The applicant appealed to the board, which took no notice of the criticism that the invention should have been claimed as a "use." Before leaving this rejection, however, we make the observation that the ground of rejection seems to us somewhat confused, that it is unclear whether the affidavit was deemed truly irrelevant to the patentability of the claimed compounds, which alone were the "subject matter sought to be patented," and unclear to what extent, if any, obviousness of the compounds was predicated on the contention that the applicant should claim his invention as a process, which is the only way a "use" can be claimed. 35 U.S.C. §§ 100(b) and 101. The last sentence of the above quotation seems to involve a non sequitur.

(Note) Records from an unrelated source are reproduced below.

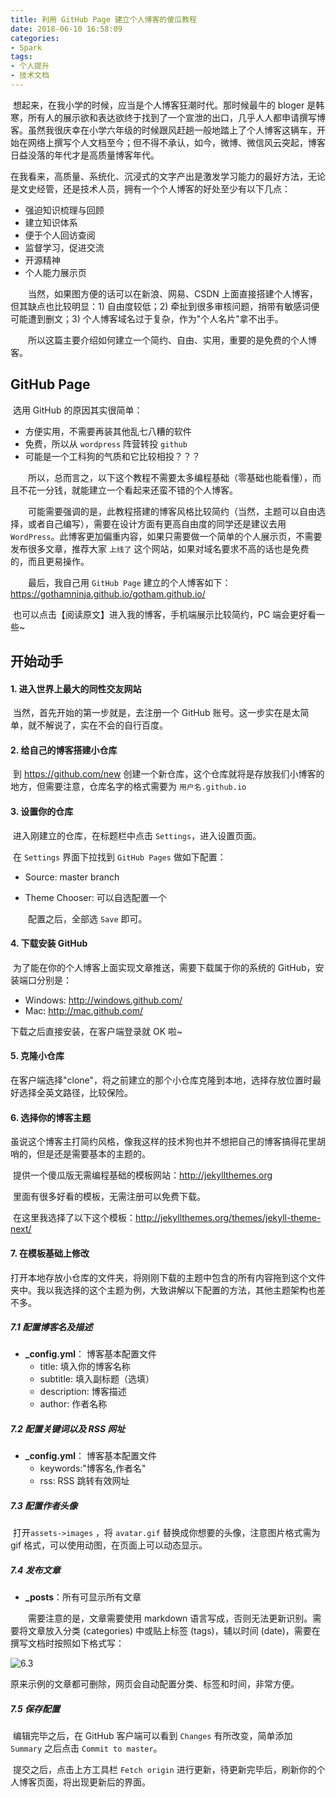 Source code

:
 ```yaml
---
title: 利用 GitHub Page 建立个人博客的傻瓜教程
date: 2018-06-10 16:58:09
categories:
- Spark
tags:
- 个人提升
- 技术文档
---
```


​	想起来，在我小学的时候，应当是个人博客狂潮时代。那时候最牛的 bloger 是韩寒，所有人的展示欲和表达欲终于找到了一个宣泄的出口，几乎人人都申请撰写博客。虽然我很庆幸在小学六年级的时候跟风赶趟一般地踏上了个人博客这辆车，开始在网络上撰写个人文档至今；但不得不承认，如今，微博、微信风云突起，博客日益没落的年代才是高质量博客年代。

​	在我看来，高质量、系统化、沉浸式的文字产出是激发学习能力的最好方法，无论是文史经管，还是技术人员，拥有一个个人博客的好处至少有以下几点：

* 强迫知识梳理与回顾
* 建立知识体系
* 便于个人回访查阅
* 监督学习，促进交流
* 开源精神
* 个人能力展示页


　　当然，如果图方便的话可以在新浪、网易、CSDN 上面直接搭建个人博客，但其缺点也比较明显：1) 自由度较低；2) 牵扯到很多审核问题，捎带有敏感词便可能遭到删文；3) 个人博客域名过于复杂，作为"个人名片"拿不出手。

　　所以这篇主要介绍如何建立一个简约、自由、实用，重要的是免费的个人博客。

## GitHub Page

​	选用 GitHub 的原因其实很简单：

* 方便实用，不需要再装其他乱七八糟的软件
* 免费，所以从 `wordpress` 阵营转投 `github`
* 可能是一个工科狗的气质和它比较相投？？？

　　所以，总而言之，以下这个教程不需要太多编程基础（零基础也能看懂），而且不花一分钱，就能建立一个看起来还蛮不错的个人博客。

　　可能需要强调的是，此教程搭建的博客风格比较简约（当然，主题可以自由选择，或者自己编写），需要在设计方面有更高自由度的同学还是建议去用 `WordPress`。此博客更加偏重内容，如果只需要做一个简单的个人展示页，不需要发布很多文章，推荐大家 `上线了` 这个网站，如果对域名要求不高的话也是免费的，而且更易操作。

　　最后，我自己用 `GitHub Page` 建立的个人博客如下：https://gothamninja.github.io/gotham.github.io/

​	也可以点击【阅读原文】进入我的博客，手机端展示比较简约，PC 端会更好看一些~

## 开始动手

#### 1. 进入世界上最大的同性交友网站

​	当然，首先开始的第一步就是，去注册一个 GitHub 账号。这一步实在是太简单，就不解说了，实在不会的自行百度。

#### 2. 给自己的博客搭建小仓库 

​	到 https://github.com/new 创建一个新仓库，这个仓库就将是存放我们小博客的地方，但需要注意，仓库名字的格式需要为 `用户名.github.io`

#### 3. 设置你的仓库

​	进入刚建立的仓库，在标题栏中点击 `Settings`，进入设置页面。

​	在 `Settings` 界面下拉找到 `GitHub Pages` 做如下配置：

* Source: master branch

* Theme Chooser: 可以自选配置一个

　　配置之后，全部选 `Save` 即可。

#### 4. 下载安装 GitHub

​	为了能在你的个人博客上面实现文章推送，需要下载属于你的系统的 GitHub，安装端口分别是：

* Windows: http://windows.github.com/
* Mac: http://mac.github.com/

下载之后直接安装，在客户端登录就 OK 啦~

#### 5. 克隆小仓库

​	在客户端选择"clone"，将之前建立的那个小仓库克隆到本地，选择存放位置时最好选择全英文路径，比较保险。

#### 6. 选择你的博客主题

​	虽说这个博客主打简约风格，像我这样的技术狗也并不想把自己的博客搞得花里胡哨的，但是还是需要基本的主题的。

​	提供一个傻瓜版无需编程基础的模板网站：http://jekyllthemes.org

​	里面有很多好看的模板，无需注册可以免费下载。

​	在这里我选择了以下这个模板：http://jekyllthemes.org/themes/jekyll-theme-next/

#### 7. 在模板基础上修改

​	打开本地存放小仓库的文件夹，将刚刚下载的主题中包含的所有内容拖到这个文件夹中。我以我选择的这个主题为例，大致讲解以下配置的方法，其他主题架构也差不多。

##### 7.1 配置博客名及描述

* **_config.yml**： 博客基本配置文件
  * title: 填入你的博客名称
  * subtitle: 填入副标题（选填）
  * description: 博客描述
  * author: 作者名称

##### 7.2 配置关键词以及 RSS 网址

* **_config.yml**： 博客基本配置文件
  * keywords:"博客名,作者名"
  * rss: RSS 跳转有效网址

##### 7.3 配置作者头像

​	打开`assets->images` ，将 `avatar.gif`  替换成你想要的头像，注意图片格式需为 gif 格式，可以使用动图，在页面上可以动态显示。

##### 7.4 发布文章

* **_posts**：所有可显示所有文章


　　需要注意的是，文章需要使用 markdown 语言写成，否则无法更新识别。需要将文章放入分类 (categories) 中或贴上标签 (tags)，辅以时间 (date)，需要在撰写文档时按照如下格式写：

![6.3](D:\提升\Gotham\2018\个人博客\6.3.JPG)

​	原来示例的文章都可删除，网页会自动配置分类、标签和时间，非常方便。

##### 7.5 保存配置

​	编辑完毕之后，在 GitHub 客户端可以看到 `Changes` 有所改变，简单添加 `Summary` 之后点击 `Commit to master`。

​	提交之后，点击上方工具栏 `Fetch origin` 进行更新，待更新完毕后，刷新你的个人博客页面，将出现更新后的界面。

The examiner who made the above rejection next filed a very long and very argumentative Examiner's Answer, which reverts to the theme that appellant's "contribution" was not in the novel compounds claimed per se, "but rather in the newly discovered properties which are advantageous for a particular utility." Said the examiner:
"Such contribution may properly be protected by claims to the mode of employing the compounds for their unexpected novel use, but does not support claims covering compounds which are structurally obvious and which also exhibit a family of properties and characteristics common to, and not differing significantly from, those of the homologue known and available to the prior art. An unexpected difference in a single property should not be adequate to support a claim for a novel, but obvious, homologue, which claim will dominate all properties and uses of the homologue, including those differing only in the expected manner from the known product.2
This passage being only an expression of what might be termed the background sentiments of the examiner, the actual rejection was legally predicated by him on section 103 and its essence is contained in the following quotation:
We will dispose now of the Gauerke case, which has no bearing on the issue here. It held only that it was not a patentable invention to use in an old resin composition containing drying oil, sunflower seed oil, which was known, and known also to be a drying oil, in place of other drying oil formerly used. The court said that incorporating sunflower seed oil in the resin was "a use which any one skilled in the art, following the teachings of the prior art, might make of it." We are here concerned with the patentability of a new chemical compound having an inherent unknown, unobvious, pharmacologically advantageous property. Furthermore, nobody would be led by the prior art to use it for any purpose, so far as the record shows.